-- Excerpts from a dataset --
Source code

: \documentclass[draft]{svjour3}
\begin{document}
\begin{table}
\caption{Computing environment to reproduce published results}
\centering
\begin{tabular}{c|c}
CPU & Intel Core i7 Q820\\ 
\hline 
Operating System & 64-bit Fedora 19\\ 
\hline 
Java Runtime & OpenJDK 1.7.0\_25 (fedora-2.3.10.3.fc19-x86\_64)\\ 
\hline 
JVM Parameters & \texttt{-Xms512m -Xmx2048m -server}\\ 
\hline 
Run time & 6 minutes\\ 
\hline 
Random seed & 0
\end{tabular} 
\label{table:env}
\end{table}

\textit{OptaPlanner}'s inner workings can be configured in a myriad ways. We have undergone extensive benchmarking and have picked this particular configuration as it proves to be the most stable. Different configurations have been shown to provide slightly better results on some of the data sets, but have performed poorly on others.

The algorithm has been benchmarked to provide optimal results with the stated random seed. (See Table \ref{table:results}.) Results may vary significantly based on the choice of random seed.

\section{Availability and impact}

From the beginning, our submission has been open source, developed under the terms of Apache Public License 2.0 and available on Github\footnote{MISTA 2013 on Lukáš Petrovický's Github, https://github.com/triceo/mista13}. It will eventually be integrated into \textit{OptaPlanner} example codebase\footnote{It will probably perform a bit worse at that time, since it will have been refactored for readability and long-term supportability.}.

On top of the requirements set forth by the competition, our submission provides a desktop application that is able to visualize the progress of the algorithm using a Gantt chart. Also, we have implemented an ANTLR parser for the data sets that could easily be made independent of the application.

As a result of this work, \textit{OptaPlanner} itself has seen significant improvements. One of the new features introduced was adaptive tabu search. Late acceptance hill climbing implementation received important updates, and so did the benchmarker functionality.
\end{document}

-- About this task --
Using the entries above, please restate each one word for word.

-- Written response --
Source code

: \documentclass[draft]{svjour3}
\begin{document}
\begin{table}
\caption{Computing environment to reproduce published results}
\centering
\begin{tabular}{c|c}
CPU & Intel Core i7 Q820\\ 
\hline 
Operating System & 64-bit Fedora 19\\ 
\hline 
Java Runtime & OpenJDK 1.7.0\_25 (fedora-2.3.10.3.fc19-x86\_64)\\ 
\hline 
JVM Parameters & \texttt{-Xms512m -Xmx2048m -server}\\ 
\hline 
Run time & 6 minutes\\ 
\hline 
Random seed & 0
\end{tabular} 
\label{table:env}
\end{table}

\textit{OptaPlanner}'s inner workings can be configured in a myriad ways. We have undergone extensive benchmarking and have picked this particular configuration as it proves to be the most stable. Different configurations have been shown to provide slightly better results on some of the data sets, but have performed poorly on others.

The algorithm has been benchmarked to provide optimal results with the stated random seed. (See Table \ref{table:results}.) Results may vary significantly based on the choice of random seed.

\section{Availability and impact}

From the beginning, our submission has been open source, developed under the terms of Apache Public License 2.0 and available on Github\footnote{MISTA 2013 on Lukáš Petrovický's Github, https://github.com/triceo/mista13}. It will eventually be integrated into \textit{OptaPlanner} example codebase\footnote{It will probably perform a bit worse at that time, since it will have been refactored for readability and long-term supportability.}.

On top of the requirements set forth by the competition, our submission provides a desktop application that is able to visualize the progress of the algorithm using a Gantt chart. Also, we have implemented an ANTLR parser for the data sets that could easily be made independent of the application.

As a result of this work, \textit{OptaPlanner} itself has seen significant improvements. One of the new features introduced was adaptive tabu search. Late acceptance hill climbing implementation received important updates, and so did the benchmarker functionality.
\end{document}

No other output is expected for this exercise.